Because even then Radovan and his brother had been aware of what was coming. Their father, Sergej, had warned of it for years. The country was an artificial construct, six republics bound together by the iron will of Tito, like six thorny stems held in awkward proximity by barbed wire. As soon as Tito died, they would fall apart, and the resulting frictions would lead to a conflagration.

Sergej Vuksan had been a senior official in UDBA, the Yugoslav secret service, with special responsibility for monitoring the activities of dissidents abroad, particularly Croatians. Sergej’s own sympathies, carefully concealed, lay with the Serbian nationalists. Like many Serbs, he had no love for Tito, an ethnic Croat raised as a Catholic, even as he helped to secure the dictator’s rule. He had raised his sons in the expectation that, when the inevitable conflict commenced, they would do their duty to further the cause of Serbian independence. Each, in his way, had obliged, Spiridon by shedding the blood of Turks and Croats, and Radovan by ensuring that the resources were available for him to do so. Whether Sergej, had he lived, would have approved of his sons’ subsequent transition to mundane, self-interested criminality was another matter, but dementia and mortality had negated the necessity of such an awkward conversation.

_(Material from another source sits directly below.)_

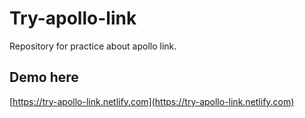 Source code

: # Try-apollo-link
Repository for practice about apollo link.

## Demo here
[https://try-apollo-link.netlify.com](https://try-apollo-link.netlify.com)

Now Serbia was an independent nation once again, if still something of a pariah in Europe, but the Udbasi had not gone away. Instead they had integrated themselves into the structures of the new republics according to their political or national loyalties, principally in order to feather their own nests. Within Serbia, powerful elements had recognized the usefulness of employing UDBA tactics against their enemies, which now included the Vuksans. This, Radovan knew, was what Spiridon failed to recognize: The Vuksans were engaged in a battle not only with ambitious men like Matija Kiš and Simo Stajic but also with the entire apparatus of the Serbian state. It was a fight that the brothers were destined to lose.

So Radovan sat in his chair, watching the dawn come too slowly.

Shortly after 10 a.m., he made the call.

Radovan was taking a chance, of course, one of which his brother would not approve, but perhaps the Vuksans were still owed a favor or two, if only out of respect for their late father. The Serbian consulate in Vienna was situated on Ölzeltgasse. Radovan dialed the number and asked to be put through to the liaison officer for the head of mission to the Organization for Security and Co-operation in Europe. When he was informed that Ms Ciric was not available, he asked that she be contacted as a matter of urgency, and left a number and the contact name Vrana. Five minutes later, the phone rang.

‘Tell me you’re not actually in Vienna,’ said Teodora Ciric.

‘I have never lied to you,’ Radovan answered. ‘I don’t intend to start now.’

‘What do you want?’

‘To meet, to talk.’

‘You have a price on your head.’

‘I’m aware of that. I wish to find a way to avoid the shedding of more blood, including my own.’

‘You should have thought of that before you and your brother opened a butcher’s shop on the Herengracht.’